▸ **WHAT IS NEEDED**
Go through the entries below from the first line and output each one exactly, up to and including the line with "2. 然后对新的 AOF 文件改名，覆盖原有的 AOF 文件。".

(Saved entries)
==============================
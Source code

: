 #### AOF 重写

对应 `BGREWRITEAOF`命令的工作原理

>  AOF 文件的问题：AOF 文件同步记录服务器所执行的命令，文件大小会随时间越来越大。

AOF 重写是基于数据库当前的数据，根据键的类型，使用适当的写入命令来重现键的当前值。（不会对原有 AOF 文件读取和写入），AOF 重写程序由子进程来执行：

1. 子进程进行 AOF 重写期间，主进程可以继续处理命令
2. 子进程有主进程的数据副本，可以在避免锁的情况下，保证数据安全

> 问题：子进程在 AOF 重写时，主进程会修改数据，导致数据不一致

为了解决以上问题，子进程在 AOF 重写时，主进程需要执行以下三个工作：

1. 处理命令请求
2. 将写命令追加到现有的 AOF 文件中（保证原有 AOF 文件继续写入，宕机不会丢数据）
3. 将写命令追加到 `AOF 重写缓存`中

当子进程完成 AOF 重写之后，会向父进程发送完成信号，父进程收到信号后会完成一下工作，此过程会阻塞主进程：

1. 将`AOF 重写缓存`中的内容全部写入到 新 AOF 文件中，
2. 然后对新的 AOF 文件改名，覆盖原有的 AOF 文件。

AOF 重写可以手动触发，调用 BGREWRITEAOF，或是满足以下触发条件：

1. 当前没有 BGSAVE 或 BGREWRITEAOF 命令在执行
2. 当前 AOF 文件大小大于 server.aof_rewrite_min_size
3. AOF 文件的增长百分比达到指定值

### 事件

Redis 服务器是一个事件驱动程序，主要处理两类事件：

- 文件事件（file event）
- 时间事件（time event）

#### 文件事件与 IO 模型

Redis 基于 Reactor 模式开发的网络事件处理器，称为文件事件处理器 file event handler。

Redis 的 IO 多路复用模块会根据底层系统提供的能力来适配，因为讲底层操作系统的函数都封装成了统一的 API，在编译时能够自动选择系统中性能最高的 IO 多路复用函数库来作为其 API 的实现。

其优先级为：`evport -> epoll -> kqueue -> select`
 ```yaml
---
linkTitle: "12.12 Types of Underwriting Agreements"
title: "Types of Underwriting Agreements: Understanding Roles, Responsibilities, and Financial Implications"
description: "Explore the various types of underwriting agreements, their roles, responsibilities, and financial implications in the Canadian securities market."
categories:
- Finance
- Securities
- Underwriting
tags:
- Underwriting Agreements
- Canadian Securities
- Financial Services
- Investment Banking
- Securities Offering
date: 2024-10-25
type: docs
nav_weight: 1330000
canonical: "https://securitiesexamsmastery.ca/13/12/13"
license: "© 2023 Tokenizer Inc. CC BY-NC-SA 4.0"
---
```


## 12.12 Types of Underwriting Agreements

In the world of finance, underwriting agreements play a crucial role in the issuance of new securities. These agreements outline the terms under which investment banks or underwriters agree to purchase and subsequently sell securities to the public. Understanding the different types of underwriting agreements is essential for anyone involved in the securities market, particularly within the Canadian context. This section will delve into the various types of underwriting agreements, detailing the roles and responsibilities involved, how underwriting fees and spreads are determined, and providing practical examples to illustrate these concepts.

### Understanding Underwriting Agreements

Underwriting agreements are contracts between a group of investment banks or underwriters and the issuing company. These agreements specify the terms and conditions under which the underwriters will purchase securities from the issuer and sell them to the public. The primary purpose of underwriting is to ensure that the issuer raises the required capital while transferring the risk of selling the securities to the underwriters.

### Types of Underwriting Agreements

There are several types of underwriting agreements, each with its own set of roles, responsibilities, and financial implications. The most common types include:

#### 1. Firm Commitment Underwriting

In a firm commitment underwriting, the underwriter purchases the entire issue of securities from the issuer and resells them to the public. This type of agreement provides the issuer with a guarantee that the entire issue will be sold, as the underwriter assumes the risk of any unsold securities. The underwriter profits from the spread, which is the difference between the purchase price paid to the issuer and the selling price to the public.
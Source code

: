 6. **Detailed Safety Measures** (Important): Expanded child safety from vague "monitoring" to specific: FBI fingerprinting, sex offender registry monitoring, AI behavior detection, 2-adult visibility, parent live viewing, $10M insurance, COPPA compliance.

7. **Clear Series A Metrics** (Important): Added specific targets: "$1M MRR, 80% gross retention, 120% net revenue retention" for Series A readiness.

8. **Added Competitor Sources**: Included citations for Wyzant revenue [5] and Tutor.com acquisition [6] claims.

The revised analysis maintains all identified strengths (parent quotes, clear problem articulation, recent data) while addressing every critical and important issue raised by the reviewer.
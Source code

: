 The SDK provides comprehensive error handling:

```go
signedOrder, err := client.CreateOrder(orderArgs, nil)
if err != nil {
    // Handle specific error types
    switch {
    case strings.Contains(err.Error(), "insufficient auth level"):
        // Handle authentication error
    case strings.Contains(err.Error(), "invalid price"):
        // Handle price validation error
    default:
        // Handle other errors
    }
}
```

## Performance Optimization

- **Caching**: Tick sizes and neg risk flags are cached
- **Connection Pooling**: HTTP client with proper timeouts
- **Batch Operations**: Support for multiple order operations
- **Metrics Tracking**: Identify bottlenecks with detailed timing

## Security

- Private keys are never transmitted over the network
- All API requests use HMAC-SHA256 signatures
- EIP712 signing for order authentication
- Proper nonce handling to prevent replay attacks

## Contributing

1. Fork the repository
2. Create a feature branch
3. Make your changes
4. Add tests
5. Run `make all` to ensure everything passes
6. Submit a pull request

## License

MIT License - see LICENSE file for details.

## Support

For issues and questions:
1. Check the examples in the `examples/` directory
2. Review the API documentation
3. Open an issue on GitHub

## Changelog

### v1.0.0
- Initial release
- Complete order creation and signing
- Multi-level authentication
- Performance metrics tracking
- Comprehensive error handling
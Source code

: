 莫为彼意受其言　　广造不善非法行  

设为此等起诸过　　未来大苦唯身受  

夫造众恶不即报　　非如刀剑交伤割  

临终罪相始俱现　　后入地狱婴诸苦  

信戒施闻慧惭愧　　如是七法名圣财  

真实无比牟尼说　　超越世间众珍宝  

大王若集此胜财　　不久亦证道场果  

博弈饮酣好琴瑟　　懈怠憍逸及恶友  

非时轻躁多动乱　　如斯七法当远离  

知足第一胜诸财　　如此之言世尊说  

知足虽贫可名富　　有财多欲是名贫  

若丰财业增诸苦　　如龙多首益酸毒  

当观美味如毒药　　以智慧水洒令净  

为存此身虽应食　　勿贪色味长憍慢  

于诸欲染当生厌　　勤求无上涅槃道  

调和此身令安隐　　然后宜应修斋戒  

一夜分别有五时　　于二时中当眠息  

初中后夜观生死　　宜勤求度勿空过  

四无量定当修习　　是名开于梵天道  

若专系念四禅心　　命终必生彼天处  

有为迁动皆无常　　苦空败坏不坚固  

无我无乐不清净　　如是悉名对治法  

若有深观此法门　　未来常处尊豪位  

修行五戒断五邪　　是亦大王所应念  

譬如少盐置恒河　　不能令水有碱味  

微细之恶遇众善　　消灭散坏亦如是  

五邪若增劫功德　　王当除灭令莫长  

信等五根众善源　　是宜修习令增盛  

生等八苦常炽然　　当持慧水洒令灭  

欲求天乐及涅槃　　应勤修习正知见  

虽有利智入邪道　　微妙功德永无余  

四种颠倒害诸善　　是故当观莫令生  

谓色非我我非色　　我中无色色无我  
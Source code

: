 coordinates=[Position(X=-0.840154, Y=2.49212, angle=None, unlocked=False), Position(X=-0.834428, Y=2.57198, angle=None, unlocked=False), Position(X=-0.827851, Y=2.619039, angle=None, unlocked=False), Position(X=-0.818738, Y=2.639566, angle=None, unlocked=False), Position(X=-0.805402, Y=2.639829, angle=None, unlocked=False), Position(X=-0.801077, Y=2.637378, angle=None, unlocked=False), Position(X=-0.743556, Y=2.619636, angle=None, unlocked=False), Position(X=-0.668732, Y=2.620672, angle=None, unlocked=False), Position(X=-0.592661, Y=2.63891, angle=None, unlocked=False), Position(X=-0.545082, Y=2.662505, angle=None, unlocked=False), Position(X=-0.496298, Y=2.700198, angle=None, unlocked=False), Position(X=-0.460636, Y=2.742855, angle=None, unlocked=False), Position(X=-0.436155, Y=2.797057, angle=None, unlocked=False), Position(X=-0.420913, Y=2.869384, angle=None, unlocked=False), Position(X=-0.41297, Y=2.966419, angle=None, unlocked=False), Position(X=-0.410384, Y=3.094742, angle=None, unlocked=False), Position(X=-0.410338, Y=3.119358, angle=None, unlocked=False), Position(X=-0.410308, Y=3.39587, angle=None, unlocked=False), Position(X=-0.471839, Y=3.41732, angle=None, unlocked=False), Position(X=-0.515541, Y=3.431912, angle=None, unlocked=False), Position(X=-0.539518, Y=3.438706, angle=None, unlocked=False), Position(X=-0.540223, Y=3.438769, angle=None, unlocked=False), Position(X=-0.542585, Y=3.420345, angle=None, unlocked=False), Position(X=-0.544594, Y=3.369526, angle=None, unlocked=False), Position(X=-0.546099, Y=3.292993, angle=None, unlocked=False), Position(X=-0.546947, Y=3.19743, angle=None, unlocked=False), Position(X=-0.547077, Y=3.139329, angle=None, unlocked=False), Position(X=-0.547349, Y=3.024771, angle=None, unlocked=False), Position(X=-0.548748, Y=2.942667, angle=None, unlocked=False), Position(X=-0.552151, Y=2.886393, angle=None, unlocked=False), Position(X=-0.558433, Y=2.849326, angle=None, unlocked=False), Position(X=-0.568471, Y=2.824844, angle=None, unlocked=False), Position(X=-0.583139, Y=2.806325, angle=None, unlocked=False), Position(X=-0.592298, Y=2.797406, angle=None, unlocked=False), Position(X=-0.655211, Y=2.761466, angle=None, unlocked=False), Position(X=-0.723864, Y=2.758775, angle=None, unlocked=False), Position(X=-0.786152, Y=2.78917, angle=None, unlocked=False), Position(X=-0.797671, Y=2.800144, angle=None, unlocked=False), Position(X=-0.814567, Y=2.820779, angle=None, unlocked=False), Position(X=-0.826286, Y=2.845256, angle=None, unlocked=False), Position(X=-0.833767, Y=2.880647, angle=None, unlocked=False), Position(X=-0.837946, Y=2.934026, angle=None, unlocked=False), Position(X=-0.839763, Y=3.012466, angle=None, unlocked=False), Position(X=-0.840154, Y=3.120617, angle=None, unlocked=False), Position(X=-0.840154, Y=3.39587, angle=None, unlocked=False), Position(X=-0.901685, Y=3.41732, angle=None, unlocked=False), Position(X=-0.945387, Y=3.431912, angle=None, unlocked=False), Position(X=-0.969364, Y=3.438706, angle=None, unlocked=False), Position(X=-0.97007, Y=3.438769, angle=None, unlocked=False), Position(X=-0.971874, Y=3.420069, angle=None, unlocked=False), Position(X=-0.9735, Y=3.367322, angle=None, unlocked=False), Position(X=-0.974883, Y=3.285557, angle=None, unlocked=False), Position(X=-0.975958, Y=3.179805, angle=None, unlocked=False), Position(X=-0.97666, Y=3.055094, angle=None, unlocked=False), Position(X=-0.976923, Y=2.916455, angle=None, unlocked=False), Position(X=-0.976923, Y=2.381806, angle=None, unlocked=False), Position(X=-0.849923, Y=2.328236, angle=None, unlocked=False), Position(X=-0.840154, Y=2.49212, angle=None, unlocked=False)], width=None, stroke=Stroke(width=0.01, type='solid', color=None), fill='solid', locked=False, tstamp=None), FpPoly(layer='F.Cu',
==============================
▸ **OUTPUT OF THE EXERCISE**
Source code

: #### AOF 重写

对应 `BGREWRITEAOF`命令的工作原理

>  AOF 文件的问题：AOF 文件同步记录服务器所执行的命令，文件大小会随时间越来越大。

AOF 重写是基于数据库当前的数据，根据键的类型，使用适当的写入命令来重现键的当前值。（不会对原有 AOF 文件读取和写入），AOF 重写程序由子进程来执行：

1. 子进程进行 AOF 重写期间，主进程可以继续处理命令
2. 子进程有主进程的数据副本，可以在避免锁的情况下，保证数据安全

> 问题：子进程在 AOF 重写时，主进程会修改数据，导致数据不一致

为了解决以上问题，子进程在 AOF 重写时，主进程需要执行以下三个工作：

1. 处理命令请求
2. 将写命令追加到现有的 AOF 文件中（保证原有 AOF 文件继续写入，宕机不会丢数据）
3. 将写命令追加到 `AOF 重写缓存`中

当子进程完成 AOF 重写之后，会向父进程发送完成信号，父进程收到信号后会完成一下工作，此过程会阻塞主进程：

1. 将`AOF 重写缓存`中的内容全部写入到 新 AOF 文件中，
2. 然后对新的 AOF 文件改名，覆盖原有的 AOF 文件。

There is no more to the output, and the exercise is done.